» Task goal:
All that is needed is every line of the listing below that has "sudo".

» Supplied data:
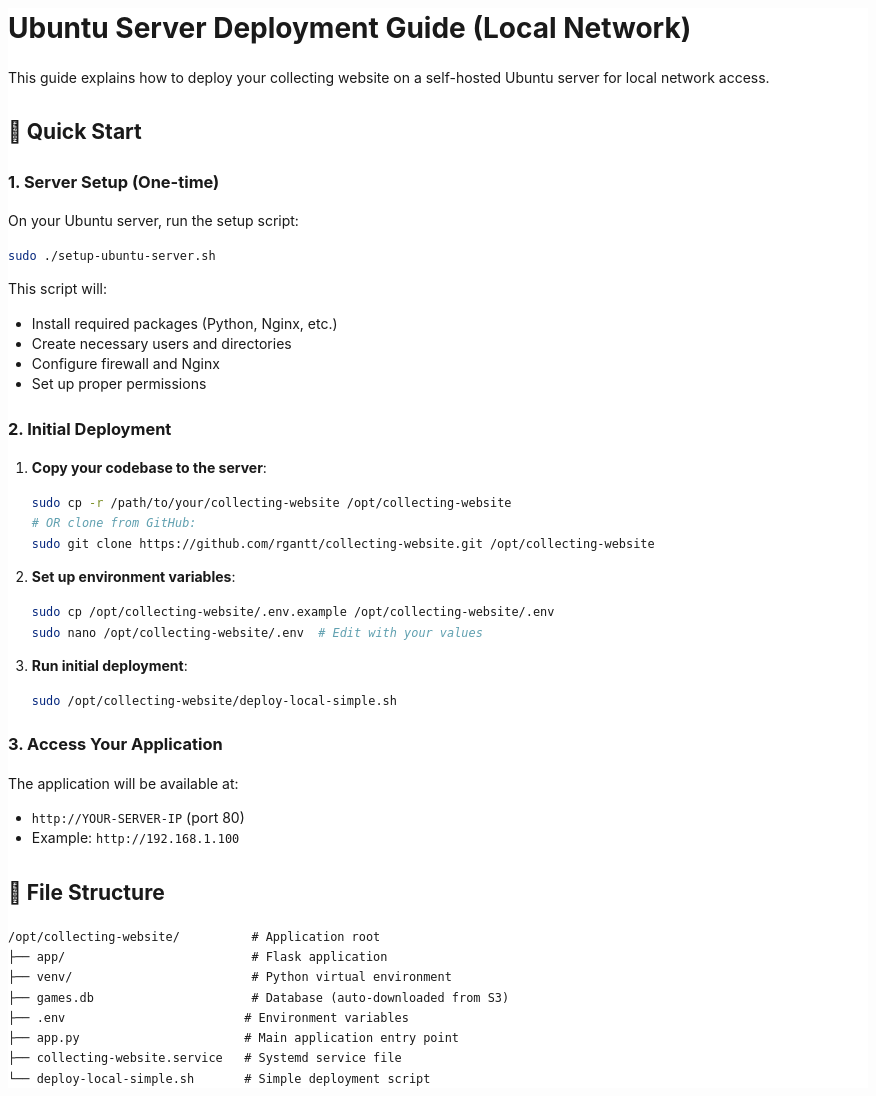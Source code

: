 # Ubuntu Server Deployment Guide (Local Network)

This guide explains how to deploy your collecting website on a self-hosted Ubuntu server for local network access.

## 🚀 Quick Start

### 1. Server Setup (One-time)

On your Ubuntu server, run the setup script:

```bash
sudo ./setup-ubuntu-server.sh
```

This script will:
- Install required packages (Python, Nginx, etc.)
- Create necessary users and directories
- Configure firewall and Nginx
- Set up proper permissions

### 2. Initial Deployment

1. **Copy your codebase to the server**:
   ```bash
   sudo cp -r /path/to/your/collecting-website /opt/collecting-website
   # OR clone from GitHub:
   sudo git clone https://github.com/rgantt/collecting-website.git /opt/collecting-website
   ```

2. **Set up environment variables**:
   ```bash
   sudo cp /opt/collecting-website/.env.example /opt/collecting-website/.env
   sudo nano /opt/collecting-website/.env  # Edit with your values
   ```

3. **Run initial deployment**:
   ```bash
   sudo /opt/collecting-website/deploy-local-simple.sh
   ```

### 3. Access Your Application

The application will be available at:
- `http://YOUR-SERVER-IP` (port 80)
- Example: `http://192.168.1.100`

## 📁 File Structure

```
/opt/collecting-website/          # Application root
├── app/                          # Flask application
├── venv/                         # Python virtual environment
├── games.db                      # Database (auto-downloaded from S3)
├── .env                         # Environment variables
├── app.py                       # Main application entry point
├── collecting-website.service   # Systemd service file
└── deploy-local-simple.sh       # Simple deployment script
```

» Response to the task:
sudo ./setup-ubuntu-server.sh
   sudo cp -r /path/to/your/collecting-website /opt/collecting-website
   sudo git clone https://github.com/rgantt/collecting-website.git /opt/collecting-website
   sudo cp /opt/collecting-website/.env.example /opt/collecting-website/.env
   sudo nano /opt/collecting-website/.env  # Edit with your values
   sudo /opt/collecting-website/deploy-local-simple.sh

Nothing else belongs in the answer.